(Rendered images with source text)

┌──

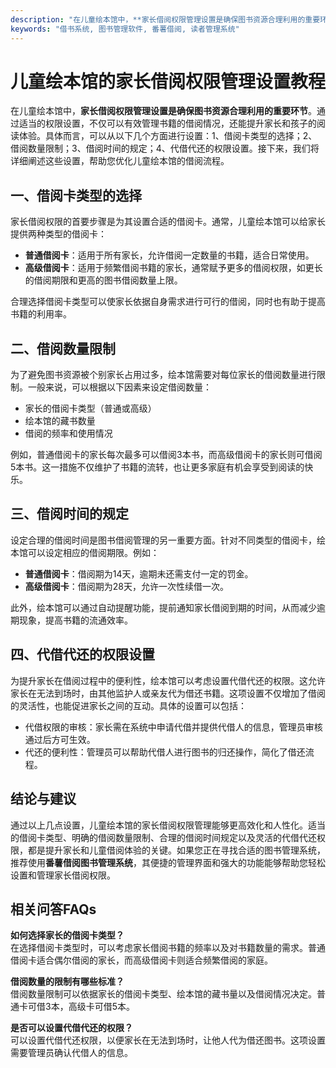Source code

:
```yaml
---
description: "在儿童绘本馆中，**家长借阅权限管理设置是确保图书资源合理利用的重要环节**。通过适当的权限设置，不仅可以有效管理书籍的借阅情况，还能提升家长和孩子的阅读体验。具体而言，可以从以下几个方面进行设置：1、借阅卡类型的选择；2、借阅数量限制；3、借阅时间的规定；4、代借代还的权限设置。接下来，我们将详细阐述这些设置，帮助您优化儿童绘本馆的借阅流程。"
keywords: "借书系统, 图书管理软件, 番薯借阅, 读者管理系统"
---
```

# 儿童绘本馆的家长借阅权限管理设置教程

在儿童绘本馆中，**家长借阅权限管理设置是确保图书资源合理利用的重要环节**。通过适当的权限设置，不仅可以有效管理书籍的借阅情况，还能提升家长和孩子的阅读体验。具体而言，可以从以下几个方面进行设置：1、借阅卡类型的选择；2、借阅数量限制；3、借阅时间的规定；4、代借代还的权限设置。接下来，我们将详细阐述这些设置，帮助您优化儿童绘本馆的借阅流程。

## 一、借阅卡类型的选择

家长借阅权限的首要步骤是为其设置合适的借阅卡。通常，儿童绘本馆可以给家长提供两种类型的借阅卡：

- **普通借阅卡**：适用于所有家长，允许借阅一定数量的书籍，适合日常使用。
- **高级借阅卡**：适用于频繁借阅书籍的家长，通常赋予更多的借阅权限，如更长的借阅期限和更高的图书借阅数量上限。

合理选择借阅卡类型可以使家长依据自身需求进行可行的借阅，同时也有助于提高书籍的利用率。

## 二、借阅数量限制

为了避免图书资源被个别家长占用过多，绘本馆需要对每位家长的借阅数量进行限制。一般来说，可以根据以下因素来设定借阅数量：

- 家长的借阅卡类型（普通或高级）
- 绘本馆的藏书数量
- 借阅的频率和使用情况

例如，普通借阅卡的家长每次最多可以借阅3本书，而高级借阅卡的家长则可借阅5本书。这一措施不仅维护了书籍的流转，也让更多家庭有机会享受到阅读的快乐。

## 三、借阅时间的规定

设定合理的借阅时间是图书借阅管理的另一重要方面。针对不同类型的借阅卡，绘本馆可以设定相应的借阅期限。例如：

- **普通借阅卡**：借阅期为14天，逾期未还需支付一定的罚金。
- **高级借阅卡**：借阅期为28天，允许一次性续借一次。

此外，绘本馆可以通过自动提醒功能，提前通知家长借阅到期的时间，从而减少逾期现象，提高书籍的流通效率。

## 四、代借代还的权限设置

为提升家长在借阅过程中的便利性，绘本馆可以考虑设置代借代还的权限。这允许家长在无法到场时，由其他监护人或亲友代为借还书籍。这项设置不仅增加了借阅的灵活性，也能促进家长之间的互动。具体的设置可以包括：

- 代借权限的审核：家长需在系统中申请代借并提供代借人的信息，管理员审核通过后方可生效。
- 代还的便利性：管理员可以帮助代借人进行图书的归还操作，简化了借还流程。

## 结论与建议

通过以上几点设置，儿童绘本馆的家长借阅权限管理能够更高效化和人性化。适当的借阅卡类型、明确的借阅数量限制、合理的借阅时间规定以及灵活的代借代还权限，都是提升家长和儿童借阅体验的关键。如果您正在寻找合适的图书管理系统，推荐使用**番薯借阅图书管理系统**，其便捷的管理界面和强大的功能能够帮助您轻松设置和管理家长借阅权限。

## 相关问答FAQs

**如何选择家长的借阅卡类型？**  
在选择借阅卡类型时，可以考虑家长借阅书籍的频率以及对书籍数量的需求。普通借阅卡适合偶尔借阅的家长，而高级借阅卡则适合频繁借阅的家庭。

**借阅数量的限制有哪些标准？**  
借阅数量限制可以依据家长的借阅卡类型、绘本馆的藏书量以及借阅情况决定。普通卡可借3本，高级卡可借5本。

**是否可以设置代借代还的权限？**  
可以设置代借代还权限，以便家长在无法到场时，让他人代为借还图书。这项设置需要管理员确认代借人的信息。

└──

» What is required
Among the lines of the records, copy out each one that contains the word "借阅卡类型的选择".

» Solution for this exercise
description: "在儿童绘本馆中，**家长借阅权限管理设置是确保图书资源合理利用的重要环节**。通过适当的权限设置，不仅可以有效管理书籍的借阅情况，还能提升家长和孩子的阅读体验。具体而言，可以从以下几个方面进行设置：1、借阅卡类型的选择；2、借阅数量限制；3、借阅时间的规定；4、代借代还的权限设置。接下来，我们将详细阐述这些设置，帮助您优化儿童绘本馆的借阅流程。"
在儿童绘本馆中，**家长借阅权限管理设置是确保图书资源合理利用的重要环节**。通过适当的权限设置，不仅可以有效管理书籍的借阅情况，还能提升家长和孩子的阅读体验。具体而言，可以从以下几个方面进行设置：1、借阅卡类型的选择；2、借阅数量限制；3、借阅时间的规定；4、代借代还的权限设置。接下来，我们将详细阐述这些设置，帮助您优化儿童绘本馆的借阅流程。
## 一、借阅卡类型的选择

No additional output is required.